→ **Assigned task**
The lines to copy run from the one containing "the world. |" to the end of the records below; repeat them exactly and include nothing else.

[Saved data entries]
>>>>

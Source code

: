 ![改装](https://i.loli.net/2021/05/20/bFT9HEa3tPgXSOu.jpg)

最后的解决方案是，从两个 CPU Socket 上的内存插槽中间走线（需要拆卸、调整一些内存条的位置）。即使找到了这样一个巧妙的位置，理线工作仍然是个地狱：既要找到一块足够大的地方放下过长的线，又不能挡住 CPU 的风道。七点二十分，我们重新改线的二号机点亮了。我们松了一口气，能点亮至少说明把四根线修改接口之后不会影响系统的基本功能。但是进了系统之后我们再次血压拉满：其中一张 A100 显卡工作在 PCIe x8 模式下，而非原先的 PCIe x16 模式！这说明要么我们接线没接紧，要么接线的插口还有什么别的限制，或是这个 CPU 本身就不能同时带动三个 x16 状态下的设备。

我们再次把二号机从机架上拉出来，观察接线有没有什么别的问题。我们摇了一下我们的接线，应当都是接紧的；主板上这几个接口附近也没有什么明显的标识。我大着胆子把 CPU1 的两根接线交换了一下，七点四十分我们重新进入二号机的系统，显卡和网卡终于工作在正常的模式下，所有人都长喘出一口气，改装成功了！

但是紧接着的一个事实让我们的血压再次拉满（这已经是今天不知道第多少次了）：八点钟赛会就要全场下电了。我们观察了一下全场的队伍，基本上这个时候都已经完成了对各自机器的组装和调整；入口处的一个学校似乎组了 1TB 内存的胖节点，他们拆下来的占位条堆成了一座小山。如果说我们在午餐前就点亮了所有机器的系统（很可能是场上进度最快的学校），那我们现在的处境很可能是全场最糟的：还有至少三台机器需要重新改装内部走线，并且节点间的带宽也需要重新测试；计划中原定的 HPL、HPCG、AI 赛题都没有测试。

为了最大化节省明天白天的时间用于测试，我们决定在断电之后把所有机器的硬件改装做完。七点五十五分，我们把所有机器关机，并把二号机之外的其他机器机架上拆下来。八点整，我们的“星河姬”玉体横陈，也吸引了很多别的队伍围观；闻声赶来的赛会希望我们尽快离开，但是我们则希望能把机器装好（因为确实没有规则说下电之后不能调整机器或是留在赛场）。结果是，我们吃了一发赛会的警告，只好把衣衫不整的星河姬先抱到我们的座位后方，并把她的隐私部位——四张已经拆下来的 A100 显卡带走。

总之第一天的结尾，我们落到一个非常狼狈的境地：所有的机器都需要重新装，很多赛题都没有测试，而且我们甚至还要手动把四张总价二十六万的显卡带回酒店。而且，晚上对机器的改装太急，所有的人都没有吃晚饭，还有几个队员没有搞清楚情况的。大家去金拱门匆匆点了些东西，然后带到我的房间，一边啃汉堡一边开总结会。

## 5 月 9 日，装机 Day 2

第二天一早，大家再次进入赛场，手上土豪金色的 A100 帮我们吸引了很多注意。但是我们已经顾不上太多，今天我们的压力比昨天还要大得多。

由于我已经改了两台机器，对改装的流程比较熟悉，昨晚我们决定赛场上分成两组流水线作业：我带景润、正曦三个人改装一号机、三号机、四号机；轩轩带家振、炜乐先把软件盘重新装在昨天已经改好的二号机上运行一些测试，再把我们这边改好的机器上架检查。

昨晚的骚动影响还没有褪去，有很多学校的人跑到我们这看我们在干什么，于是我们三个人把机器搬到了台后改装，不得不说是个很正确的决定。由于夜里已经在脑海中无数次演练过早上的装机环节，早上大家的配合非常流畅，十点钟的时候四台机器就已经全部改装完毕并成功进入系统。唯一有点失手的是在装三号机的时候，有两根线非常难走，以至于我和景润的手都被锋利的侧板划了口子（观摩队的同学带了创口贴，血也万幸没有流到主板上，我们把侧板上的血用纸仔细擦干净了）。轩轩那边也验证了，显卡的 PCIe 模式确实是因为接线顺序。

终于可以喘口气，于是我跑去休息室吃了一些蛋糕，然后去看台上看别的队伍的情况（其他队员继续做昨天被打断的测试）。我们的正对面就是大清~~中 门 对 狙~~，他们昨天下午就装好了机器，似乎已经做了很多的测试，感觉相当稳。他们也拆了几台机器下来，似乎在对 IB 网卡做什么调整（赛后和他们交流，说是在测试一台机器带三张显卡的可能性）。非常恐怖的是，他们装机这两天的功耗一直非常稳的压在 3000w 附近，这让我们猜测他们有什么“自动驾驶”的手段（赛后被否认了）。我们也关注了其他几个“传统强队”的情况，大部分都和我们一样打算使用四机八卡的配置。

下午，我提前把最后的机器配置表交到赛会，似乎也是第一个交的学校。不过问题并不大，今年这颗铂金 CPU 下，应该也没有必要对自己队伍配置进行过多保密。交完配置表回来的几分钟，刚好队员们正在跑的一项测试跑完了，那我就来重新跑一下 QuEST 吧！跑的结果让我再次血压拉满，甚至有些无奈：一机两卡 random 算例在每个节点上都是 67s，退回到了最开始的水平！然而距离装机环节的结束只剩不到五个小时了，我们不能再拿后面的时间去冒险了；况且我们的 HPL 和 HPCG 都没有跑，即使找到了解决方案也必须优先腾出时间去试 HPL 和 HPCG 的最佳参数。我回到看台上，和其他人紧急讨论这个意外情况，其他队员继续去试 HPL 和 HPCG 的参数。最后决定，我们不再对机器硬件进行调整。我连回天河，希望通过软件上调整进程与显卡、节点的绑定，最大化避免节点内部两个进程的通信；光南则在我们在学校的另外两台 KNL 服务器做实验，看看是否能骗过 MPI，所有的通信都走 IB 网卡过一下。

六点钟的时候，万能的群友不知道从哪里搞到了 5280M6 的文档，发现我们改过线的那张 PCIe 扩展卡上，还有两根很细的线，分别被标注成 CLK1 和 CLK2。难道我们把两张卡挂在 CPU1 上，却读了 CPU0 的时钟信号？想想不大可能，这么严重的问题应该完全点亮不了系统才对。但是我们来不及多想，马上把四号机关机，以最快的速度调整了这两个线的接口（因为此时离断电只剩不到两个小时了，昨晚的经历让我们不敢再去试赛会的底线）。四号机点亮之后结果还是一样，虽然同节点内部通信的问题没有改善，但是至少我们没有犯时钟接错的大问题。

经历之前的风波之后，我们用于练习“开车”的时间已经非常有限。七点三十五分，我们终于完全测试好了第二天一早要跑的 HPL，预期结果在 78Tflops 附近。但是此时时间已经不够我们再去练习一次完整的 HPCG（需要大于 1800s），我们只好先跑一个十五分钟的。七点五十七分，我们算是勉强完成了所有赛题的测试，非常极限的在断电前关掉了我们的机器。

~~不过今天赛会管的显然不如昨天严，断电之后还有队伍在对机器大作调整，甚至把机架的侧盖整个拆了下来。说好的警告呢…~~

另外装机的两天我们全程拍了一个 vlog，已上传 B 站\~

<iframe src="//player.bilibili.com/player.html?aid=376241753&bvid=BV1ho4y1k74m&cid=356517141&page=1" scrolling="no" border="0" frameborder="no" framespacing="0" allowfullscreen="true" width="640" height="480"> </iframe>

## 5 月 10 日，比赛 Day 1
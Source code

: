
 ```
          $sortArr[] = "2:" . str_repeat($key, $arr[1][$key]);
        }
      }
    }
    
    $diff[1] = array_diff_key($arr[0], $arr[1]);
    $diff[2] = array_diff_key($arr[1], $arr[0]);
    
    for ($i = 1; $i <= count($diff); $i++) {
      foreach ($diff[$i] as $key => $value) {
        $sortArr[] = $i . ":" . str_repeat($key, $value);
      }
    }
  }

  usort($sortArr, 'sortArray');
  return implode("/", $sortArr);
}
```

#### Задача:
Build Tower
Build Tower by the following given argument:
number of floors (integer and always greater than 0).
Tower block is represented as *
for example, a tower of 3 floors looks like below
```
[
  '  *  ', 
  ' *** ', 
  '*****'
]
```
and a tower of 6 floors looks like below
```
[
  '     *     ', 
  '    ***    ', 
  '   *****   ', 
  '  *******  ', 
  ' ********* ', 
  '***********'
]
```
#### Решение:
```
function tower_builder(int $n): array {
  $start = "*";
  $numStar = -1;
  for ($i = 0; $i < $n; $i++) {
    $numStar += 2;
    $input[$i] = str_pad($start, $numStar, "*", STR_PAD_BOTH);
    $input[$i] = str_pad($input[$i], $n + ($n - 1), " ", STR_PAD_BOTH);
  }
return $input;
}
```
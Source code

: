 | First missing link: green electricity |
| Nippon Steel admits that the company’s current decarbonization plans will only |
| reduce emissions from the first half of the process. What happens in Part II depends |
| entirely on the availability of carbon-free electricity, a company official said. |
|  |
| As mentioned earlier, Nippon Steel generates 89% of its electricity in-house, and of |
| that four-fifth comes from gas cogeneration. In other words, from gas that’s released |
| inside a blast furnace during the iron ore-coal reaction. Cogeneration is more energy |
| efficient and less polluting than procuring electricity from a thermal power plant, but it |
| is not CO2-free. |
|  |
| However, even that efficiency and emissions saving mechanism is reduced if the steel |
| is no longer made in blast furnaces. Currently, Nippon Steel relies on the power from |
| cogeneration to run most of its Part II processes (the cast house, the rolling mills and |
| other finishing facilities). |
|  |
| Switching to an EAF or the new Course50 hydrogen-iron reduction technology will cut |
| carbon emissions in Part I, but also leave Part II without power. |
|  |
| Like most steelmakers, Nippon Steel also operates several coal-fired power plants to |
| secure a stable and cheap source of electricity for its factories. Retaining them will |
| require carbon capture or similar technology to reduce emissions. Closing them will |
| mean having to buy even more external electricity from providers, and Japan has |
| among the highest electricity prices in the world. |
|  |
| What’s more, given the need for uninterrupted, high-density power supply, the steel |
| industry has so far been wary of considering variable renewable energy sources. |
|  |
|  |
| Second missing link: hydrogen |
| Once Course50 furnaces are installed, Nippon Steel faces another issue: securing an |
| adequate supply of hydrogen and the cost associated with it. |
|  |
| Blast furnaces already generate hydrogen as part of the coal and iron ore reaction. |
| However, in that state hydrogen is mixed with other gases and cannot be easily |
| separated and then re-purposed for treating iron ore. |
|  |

<<<<

→ **Task output**
| among the highest electricity prices in the world. |
|  |
| What’s more, given the need for uninterrupted, high-density power supply, the steel |
| industry has so far been wary of considering variable renewable energy sources. |
|  |
|  |
| Second missing link: hydrogen |
| Once Course50 furnaces are installed, Nippon Steel faces another issue: securing an |
| adequate supply of hydrogen and the cost associated with it. |
|  |
| Blast furnaces already generate hydrogen as part of the coal and iron ore reaction. |
| However, in that state hydrogen is mixed with other gases and cannot be easily |
| separated and then re-purposed for treating iron ore. |
|  |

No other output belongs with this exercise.